Comment by deepsun
5 days ago
Reminds me of modern IDEs -- developers, both old and new, are too lazy to learn a complex IDE to speed up their work, even though it's their main tool for making money.
5 days ago
Reminds me of modern IDEs -- developers, both old and new, are too lazy to learn a complex IDE to speed up their work, even though it's their main tool for making money.
I don't think efficiency of navigating your IDE is a major factor in your productivity. If you like your setup, it's probably not going to matter a whole lot. The tool you make money with is your brain.
Hard disagree.
Few points I can easily remember:
1. Navigating the code, e.g easily see all the callers, navigate up/down the call tree requires static code analysis. Super handy while reading someone's else code, which is like 90% on large projects.
2. Quick refactorings. Often times I see people discuss in lengths what would/could be instead of just go and try it out quickly, seeing all the pros and cons.
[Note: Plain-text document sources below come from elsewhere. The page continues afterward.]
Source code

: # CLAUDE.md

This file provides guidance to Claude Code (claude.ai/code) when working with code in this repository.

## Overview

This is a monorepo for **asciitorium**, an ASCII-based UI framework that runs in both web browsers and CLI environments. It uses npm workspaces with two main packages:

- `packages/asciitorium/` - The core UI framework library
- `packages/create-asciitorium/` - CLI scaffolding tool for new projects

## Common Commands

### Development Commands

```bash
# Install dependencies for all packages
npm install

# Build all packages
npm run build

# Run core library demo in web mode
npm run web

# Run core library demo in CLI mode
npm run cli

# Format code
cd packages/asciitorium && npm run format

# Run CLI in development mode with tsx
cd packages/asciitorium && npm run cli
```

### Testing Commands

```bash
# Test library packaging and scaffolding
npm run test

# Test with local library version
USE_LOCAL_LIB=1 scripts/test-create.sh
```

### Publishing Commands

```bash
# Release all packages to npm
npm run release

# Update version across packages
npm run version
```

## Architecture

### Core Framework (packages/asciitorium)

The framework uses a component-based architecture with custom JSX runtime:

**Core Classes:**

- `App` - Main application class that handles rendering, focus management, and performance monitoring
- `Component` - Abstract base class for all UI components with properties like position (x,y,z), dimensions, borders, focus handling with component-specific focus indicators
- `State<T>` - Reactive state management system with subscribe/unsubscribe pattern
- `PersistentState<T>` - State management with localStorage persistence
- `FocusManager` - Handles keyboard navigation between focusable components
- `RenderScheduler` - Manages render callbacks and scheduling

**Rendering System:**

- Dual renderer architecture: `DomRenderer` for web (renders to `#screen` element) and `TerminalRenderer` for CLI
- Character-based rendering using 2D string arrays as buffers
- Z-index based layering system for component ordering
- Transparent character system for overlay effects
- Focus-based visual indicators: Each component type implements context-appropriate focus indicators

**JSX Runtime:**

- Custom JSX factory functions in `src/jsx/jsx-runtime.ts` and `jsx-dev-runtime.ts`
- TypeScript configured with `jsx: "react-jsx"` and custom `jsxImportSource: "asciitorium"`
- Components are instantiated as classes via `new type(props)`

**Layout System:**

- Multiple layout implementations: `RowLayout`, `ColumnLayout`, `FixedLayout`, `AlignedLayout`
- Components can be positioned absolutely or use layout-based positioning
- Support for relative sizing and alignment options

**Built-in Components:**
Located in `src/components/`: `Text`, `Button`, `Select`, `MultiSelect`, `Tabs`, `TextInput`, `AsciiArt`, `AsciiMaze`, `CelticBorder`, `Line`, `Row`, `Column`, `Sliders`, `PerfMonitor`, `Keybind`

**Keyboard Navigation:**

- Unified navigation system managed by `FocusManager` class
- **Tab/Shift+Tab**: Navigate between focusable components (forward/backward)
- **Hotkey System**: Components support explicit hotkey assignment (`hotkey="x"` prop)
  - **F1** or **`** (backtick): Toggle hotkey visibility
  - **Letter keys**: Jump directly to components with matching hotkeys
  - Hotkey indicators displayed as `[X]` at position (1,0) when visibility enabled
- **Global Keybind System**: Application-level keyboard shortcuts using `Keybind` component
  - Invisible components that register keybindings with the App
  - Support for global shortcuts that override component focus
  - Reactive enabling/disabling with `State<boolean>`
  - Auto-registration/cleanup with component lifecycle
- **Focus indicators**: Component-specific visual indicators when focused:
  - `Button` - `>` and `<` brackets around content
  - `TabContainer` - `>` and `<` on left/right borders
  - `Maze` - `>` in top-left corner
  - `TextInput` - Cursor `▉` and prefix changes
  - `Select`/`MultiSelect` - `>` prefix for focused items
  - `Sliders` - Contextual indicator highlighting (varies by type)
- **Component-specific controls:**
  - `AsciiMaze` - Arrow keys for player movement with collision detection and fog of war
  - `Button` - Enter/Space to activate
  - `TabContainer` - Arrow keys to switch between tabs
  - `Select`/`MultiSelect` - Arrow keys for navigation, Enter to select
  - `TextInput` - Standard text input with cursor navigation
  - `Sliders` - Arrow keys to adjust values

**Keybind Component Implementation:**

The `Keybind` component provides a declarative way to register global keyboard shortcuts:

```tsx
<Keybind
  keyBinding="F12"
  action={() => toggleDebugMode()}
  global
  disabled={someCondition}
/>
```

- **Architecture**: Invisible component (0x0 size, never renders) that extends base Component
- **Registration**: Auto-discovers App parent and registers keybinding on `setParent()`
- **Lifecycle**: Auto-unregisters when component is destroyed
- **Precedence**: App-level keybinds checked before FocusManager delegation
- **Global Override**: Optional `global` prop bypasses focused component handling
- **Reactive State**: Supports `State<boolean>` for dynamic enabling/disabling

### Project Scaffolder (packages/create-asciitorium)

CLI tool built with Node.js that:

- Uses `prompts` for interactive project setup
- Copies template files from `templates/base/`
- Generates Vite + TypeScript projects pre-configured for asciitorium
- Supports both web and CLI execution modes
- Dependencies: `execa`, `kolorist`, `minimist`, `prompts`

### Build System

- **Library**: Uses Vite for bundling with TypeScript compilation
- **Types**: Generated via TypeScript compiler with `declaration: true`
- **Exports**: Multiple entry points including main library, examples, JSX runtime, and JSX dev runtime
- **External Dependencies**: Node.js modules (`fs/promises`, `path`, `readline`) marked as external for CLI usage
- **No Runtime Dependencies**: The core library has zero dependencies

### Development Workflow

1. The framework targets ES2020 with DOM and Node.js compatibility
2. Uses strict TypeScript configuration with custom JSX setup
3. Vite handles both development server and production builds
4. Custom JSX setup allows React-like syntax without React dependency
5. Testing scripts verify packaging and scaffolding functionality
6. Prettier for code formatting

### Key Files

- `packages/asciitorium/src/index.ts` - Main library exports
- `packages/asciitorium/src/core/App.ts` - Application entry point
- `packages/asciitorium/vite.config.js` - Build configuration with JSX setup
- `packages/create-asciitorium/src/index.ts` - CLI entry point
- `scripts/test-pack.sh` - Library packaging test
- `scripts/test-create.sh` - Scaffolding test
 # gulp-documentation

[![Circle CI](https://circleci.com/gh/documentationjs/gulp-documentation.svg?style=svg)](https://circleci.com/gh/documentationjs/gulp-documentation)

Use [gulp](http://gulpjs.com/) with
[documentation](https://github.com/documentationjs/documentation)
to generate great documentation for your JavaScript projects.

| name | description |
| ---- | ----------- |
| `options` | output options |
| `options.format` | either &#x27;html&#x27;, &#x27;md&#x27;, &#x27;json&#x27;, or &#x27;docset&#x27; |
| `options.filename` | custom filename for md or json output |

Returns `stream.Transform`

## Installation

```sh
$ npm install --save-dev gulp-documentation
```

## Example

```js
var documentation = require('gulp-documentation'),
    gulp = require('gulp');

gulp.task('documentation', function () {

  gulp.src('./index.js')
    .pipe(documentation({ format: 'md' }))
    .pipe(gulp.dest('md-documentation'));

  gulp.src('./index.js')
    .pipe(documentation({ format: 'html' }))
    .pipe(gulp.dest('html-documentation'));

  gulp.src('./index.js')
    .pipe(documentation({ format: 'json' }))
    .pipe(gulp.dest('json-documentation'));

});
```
Many times I proven myself wrong by trying it out and seeing pitfalls I didn't see earlier.
3. Warnings: so many real bugs could've been prevented if developers had seen (or cared about) to IDE showing a warning. Many PR review suggestions are detectable by a proper IDE without wasting reviewer's time.
4. Hotkeys (what the parent comment was talking about) -- speeds up all of that, especially refactorings, freeing dev's brain for thinking of architecture and other problems.
I can go on an on. Sometimes it feels like 50%+ of AI usage for coding is to free up fingers, not knowing that they were already mostly free by using static analysis features/hotkeys.
It pays to help one's brain stay in the flow, though, and fast and reliable muscle-memory-based navigation of one's IDE does exactly that.